Editorial: We've come a long way with wrongful convictions

Not so many years ago, the general public believed that pretty much anyone who went to prison was guilty. If you wanted to find a truly innocent man behind bars, the thinking went, you had to watch TV or a movie.

The ugly truth, however, was that many innocent people were quietly shipped off to prison over the years, some of them for the better part of their lives.

Their unsettling stories have come out from time to time as they are freed, the cases against them torpedoed by new DNA tests or other evidence.

Those sad tales have made us increasingly aware of the imperfections of the criminal justice system, an awareness that went mainstream in 2003 when Gov. George Ryan commuted the death sentences of all 163 men and four women on Death Row in Illinois to life in prison. He said he could not be certain they all were guilty.

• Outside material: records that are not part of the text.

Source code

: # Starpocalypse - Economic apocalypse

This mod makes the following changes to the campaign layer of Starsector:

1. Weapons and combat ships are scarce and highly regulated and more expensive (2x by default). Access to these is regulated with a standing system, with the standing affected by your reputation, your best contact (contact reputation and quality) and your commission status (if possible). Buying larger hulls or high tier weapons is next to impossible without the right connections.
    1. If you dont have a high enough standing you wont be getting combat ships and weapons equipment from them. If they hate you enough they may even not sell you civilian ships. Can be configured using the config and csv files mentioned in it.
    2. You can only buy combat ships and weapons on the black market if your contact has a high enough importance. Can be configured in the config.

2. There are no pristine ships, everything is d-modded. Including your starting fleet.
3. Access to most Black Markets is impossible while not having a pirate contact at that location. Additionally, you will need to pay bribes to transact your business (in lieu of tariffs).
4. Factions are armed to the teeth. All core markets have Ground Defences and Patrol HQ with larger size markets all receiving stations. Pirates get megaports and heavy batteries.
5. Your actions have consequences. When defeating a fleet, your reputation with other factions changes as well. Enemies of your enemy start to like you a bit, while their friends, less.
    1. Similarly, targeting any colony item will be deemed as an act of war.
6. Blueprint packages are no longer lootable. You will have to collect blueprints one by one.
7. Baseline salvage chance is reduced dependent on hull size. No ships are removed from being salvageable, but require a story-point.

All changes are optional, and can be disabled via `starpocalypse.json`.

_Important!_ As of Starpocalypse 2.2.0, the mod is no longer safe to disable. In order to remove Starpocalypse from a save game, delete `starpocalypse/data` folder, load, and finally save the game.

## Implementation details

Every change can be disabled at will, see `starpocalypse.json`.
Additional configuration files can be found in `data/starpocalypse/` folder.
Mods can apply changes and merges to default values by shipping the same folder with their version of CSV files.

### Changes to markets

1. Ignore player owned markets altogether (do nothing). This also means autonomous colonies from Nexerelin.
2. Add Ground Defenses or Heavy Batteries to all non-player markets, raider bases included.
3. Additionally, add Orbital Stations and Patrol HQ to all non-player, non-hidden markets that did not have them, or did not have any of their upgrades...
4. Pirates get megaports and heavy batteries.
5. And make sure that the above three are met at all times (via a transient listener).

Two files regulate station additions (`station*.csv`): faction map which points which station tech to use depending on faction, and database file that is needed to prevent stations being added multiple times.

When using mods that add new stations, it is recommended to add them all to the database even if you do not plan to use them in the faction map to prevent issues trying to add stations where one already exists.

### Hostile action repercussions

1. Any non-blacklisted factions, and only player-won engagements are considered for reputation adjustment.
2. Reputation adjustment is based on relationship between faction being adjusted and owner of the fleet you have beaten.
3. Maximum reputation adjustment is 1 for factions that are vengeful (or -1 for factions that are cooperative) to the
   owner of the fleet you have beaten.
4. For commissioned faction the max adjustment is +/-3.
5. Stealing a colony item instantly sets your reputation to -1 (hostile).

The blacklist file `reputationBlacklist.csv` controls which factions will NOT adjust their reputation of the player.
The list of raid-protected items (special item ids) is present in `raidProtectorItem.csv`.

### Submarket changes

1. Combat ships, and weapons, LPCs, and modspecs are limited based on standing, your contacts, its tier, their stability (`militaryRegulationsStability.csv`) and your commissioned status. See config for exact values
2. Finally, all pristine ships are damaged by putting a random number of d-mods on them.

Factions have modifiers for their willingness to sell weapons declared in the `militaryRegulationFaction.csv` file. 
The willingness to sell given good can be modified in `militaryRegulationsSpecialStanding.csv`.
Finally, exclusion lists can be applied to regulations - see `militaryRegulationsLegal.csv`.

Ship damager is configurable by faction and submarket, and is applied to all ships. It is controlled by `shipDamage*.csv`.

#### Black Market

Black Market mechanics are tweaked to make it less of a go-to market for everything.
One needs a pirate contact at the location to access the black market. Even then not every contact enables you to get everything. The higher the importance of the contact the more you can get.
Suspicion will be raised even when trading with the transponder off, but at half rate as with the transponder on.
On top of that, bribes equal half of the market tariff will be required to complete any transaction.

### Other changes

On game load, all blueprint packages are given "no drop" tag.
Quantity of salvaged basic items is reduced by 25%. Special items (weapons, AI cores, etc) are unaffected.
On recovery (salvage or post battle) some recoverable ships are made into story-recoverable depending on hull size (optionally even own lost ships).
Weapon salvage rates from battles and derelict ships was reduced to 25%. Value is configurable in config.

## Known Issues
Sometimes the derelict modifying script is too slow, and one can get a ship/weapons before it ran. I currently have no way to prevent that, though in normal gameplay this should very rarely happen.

Two new developments this week represent further progress in the change that has been rippling through the system for two decades:

In what she called a “shift in philosophy,” Cook County State’s Attorney Anita Alvarez announced she has created a six-person unit to investigate wrongful conviction claims; and the Illinois Supreme Court, in the case of Stanley Wrice, ruled that extracting confessions via torture can never be dismissed as “harmless error.”

Both were remarkable signs of how far we have come.

In recent years, good work by journalists, lawyers, innocence projects and even university students has helped to highlight courtroom pitfalls. We’ve learned that confessions can be false, witnesses can be mistaken and evidence can be misleading. A good dozen or so well-known cases from the days before Alvarez’s election have fallen apart since she took office. Two high-profile Lake County cases similarly collapsed in the past year and a half. It’s been an education for all of us.

An independent unit in Alvarez’s office could go far to ensure justice by reviewing questionable convictions and carefully examining cases where the evidence is thin. Wrongful prosecutions could be nipped in the bud.

The key word is “independent.” In bureaucracies, there’s a tendency to put the organization’s needs first. Think of internal investigation units that become little more than public relations arms of police departments.

Alvarez’s challenge, one she is of course well of aware of, is to make sure the new unit maintains its independence over time and doesn’t let up on the often unpopular work of being an in-house critic.

No one wants to see bad people go free and unpunished. But the more we can ensure that prosecutions are fair, the more we will inspire confidence in the integrity of the system.